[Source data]
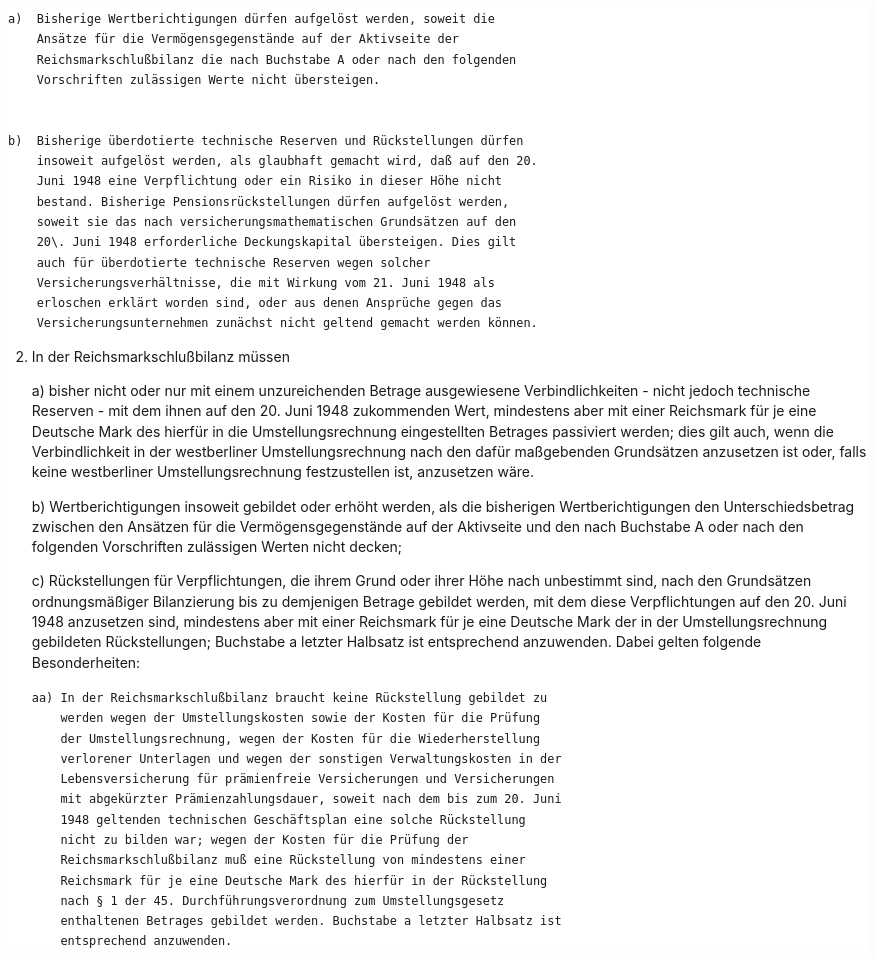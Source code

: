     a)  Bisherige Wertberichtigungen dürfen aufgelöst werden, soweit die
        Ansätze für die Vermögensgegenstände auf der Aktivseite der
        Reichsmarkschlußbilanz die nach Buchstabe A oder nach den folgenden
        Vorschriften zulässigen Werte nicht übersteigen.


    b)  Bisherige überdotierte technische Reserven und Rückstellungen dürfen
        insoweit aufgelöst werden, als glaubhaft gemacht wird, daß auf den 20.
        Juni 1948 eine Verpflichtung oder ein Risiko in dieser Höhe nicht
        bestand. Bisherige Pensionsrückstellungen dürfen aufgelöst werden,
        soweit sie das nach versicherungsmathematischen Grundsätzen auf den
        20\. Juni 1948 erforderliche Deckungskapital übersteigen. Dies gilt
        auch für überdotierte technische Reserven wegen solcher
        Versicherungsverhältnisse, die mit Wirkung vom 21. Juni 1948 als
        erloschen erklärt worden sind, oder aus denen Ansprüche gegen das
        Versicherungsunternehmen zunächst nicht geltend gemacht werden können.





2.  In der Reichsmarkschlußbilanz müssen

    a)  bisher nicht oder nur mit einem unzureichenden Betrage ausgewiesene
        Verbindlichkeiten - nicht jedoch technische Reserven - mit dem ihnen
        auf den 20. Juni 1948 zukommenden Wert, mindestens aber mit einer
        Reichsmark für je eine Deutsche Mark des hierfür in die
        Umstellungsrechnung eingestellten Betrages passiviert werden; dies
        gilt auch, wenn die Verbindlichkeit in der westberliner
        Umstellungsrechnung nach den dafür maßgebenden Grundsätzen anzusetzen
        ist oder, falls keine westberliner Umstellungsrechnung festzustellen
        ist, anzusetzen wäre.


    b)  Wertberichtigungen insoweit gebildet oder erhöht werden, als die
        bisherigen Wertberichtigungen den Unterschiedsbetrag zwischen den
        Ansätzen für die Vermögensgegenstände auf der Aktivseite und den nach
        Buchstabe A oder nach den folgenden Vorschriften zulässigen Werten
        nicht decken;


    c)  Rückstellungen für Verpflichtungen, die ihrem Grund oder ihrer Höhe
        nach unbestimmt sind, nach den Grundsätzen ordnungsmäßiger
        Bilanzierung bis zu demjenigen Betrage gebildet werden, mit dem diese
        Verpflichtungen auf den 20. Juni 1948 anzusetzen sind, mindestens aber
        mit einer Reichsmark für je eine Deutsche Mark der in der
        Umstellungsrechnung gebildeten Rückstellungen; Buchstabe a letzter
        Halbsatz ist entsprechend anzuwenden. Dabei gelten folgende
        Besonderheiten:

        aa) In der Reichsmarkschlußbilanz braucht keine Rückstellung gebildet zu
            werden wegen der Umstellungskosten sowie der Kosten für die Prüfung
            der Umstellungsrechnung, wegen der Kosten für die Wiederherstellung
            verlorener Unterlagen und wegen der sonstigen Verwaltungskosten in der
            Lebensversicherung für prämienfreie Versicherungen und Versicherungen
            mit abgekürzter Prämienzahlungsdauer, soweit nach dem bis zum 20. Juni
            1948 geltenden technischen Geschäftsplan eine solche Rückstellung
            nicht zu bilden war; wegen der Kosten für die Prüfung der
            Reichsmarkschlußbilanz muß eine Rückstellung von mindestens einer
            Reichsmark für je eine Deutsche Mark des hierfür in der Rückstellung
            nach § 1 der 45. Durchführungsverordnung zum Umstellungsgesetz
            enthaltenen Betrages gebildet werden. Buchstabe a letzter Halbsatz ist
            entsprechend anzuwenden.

* * *

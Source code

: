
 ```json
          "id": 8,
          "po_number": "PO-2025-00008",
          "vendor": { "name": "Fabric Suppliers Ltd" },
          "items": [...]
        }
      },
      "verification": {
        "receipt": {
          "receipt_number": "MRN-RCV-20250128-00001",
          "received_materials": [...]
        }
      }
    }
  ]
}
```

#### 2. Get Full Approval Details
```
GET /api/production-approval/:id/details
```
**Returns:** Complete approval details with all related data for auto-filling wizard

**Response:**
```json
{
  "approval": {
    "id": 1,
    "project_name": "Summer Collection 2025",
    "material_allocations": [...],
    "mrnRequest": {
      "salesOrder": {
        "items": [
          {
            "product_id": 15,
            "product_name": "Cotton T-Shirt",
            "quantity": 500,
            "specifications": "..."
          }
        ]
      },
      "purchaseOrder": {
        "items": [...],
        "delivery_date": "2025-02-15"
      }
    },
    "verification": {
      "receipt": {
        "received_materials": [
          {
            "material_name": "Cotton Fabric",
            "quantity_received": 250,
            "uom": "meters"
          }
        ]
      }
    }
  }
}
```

■ **YOUR GOAL**:
Tell how many lines in the data hold the string "Grundsätzen", giving the number by itself.

■ **TASK ANSWER**:
3